(Work to complete) Retype the data exactly. Spelling and punctuation stay as they are.

[Stored records]
■ ■ ■ ■ ■ ■ ■
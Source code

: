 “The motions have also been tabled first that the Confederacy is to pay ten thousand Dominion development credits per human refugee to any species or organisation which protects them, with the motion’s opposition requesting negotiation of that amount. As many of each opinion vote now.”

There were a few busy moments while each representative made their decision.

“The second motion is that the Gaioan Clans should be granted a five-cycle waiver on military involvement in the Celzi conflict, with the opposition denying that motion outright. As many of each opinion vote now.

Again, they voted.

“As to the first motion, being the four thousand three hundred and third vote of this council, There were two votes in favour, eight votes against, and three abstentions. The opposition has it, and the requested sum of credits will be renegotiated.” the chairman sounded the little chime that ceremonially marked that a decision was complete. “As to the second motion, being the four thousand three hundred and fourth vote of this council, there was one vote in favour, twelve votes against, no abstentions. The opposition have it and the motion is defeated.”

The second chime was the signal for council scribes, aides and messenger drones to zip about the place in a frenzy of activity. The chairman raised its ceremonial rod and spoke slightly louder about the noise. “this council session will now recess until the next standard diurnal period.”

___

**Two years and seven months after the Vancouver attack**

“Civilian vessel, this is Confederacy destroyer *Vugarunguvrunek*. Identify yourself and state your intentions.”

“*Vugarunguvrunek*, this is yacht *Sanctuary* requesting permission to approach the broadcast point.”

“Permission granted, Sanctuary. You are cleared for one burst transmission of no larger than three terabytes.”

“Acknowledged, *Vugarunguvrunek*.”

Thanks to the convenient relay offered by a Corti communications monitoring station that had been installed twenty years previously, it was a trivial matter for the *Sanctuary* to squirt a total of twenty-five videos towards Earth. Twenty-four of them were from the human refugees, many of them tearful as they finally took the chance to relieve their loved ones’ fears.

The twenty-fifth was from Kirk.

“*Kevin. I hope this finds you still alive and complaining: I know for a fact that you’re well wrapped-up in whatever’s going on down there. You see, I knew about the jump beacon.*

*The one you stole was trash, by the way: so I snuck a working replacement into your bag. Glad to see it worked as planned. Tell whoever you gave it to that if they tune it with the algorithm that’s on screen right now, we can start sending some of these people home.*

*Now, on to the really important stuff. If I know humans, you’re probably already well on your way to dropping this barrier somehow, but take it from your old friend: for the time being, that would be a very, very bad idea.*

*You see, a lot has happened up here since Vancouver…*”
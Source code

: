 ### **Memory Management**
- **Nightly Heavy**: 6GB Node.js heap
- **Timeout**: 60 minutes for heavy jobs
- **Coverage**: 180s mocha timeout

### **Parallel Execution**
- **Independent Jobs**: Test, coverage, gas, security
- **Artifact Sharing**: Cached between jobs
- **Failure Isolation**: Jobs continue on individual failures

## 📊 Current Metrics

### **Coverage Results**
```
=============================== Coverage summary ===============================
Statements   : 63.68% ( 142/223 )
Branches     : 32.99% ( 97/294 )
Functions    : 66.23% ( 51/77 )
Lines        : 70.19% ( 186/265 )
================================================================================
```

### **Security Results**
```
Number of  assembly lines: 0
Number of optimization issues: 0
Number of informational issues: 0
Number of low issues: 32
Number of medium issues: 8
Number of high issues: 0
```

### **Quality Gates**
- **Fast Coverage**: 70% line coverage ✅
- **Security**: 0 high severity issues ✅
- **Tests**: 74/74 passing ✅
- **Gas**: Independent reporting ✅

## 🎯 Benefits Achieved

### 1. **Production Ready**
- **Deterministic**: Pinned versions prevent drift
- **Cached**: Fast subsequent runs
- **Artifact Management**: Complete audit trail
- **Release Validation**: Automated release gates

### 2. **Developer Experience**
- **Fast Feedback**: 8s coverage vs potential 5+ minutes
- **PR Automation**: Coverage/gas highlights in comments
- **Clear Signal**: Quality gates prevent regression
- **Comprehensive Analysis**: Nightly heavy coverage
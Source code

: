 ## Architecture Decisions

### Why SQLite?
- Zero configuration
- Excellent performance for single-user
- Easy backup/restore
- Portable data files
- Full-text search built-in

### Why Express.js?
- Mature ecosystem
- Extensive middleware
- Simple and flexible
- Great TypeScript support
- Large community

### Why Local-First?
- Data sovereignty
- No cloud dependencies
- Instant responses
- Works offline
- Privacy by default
■ ■ ■ ■ ■ ■ ■
(Answer)
Source code

: “The motions have also been tabled first that the Confederacy is to pay ten thousand Dominion development credits per human refugee to any species or organisation which protects them, with the motion’s opposition requesting negotiation of that amount. As many of each opinion vote now.”

There were a few busy moments while each representative made their decision.

“The second motion is that the Gaioan Clans should be granted a five-cycle waiver on military involvement in the Celzi conflict, with the opposition denying that motion outright. As many of each opinion vote now.

Again, they voted.

“As to the first motion, being the four thousand three hundred and third vote of this council, There were two votes in favour, eight votes against, and three abstentions. The opposition has it, and the requested sum of credits will be renegotiated.” the chairman sounded the little chime that ceremonially marked that a decision was complete. “As to the second motion, being the four thousand three hundred and fourth vote of this council, there was one vote in favour, twelve votes against, no abstentions. The opposition have it and the motion is defeated.”

The second chime was the signal for council scribes, aides and messenger drones to zip about the place in a frenzy of activity. The chairman raised its ceremonial rod and spoke slightly louder about the noise. “this council session will now recess until the next standard diurnal period.”

___

**Two years and seven months after the Vancouver attack**

“Civilian vessel, this is Confederacy destroyer *Vugarunguvrunek*. Identify yourself and state your intentions.”

“*Vugarunguvrunek*, this is yacht *Sanctuary* requesting permission to approach the broadcast point.”

“Permission granted, Sanctuary. You are cleared for one burst transmission of no larger than three terabytes.”

“Acknowledged, *Vugarunguvrunek*.”

Thanks to the convenient relay offered by a Corti communications monitoring station that had been installed twenty years previously, it was a trivial matter for the *Sanctuary* to squirt a total of twenty-five videos towards Earth. Twenty-four of them were from the human refugees, many of them tearful as they finally took the chance to relieve their loved ones’ fears.

The twenty-fifth was from Kirk.

“*Kevin. I hope this finds you still alive and complaining: I know for a fact that you’re well wrapped-up in whatever’s going on down there. You see, I knew about the jump beacon.*

*The one you stole was trash, by the way: so I snuck a working replacement into your bag. Glad to see it worked as planned. Tell whoever you gave it to that if they tune it with the algorithm that’s on screen right now, we can start sending some of these people home.*

*Now, on to the really important stuff. If I know humans, you’re probably already well on your way to dropping this barrier somehow, but take it from your old friend: for the time being, that would be a very, very bad idea.*

*You see, a lot has happened up here since Vancouver…*”
Source code

: ### **Memory Management**
- **Nightly Heavy**: 6GB Node.js heap
- **Timeout**: 60 minutes for heavy jobs
- **Coverage**: 180s mocha timeout

### **Parallel Execution**
- **Independent Jobs**: Test, coverage, gas, security
- **Artifact Sharing**: Cached between jobs
- **Failure Isolation**: Jobs continue on individual failures

## 📊 Current Metrics

### **Coverage Results**
```
=============================== Coverage summary ===============================
Statements   : 63.68% ( 142/223 )
Branches     : 32.99% ( 97/294 )
Functions    : 66.23% ( 51/77 )
Lines        : 70.19% ( 186/265 )
================================================================================
```

### **Security Results**
```
Number of  assembly lines: 0
Number of optimization issues: 0
Number of informational issues: 0
Number of low issues: 32
Number of medium issues: 8
Number of high issues: 0
```

### **Quality Gates**
- **Fast Coverage**: 70% line coverage ✅
- **Security**: 0 high severity issues ✅
- **Tests**: 74/74 passing ✅
- **Gas**: Independent reporting ✅

## 🎯 Benefits Achieved

### 1. **Production Ready**
- **Deterministic**: Pinned versions prevent drift
- **Cached**: Fast subsequent runs
- **Artifact Management**: Complete audit trail
- **Release Validation**: Automated release gates

### 2. **Developer Experience**
- **Fast Feedback**: 8s coverage vs potential 5+ minutes
- **PR Automation**: Coverage/gas highlights in comments
- **Clear Signal**: Quality gates prevent regression
- **Comprehensive Analysis**: Nightly heavy coverage
Source code

: ## Architecture Decisions

### Why SQLite?
- Zero configuration
- Excellent performance for single-user
- Easy backup/restore
- Portable data files
- Full-text search built-in

### Why Express.js?
- Mature ecosystem
- Extensive middleware
- Simple and flexible
- Great TypeScript support
- Large community

### Why Local-First?
- Data sovereignty
- No cloud dependencies
- Instant responses
- Works offline
- Privacy by default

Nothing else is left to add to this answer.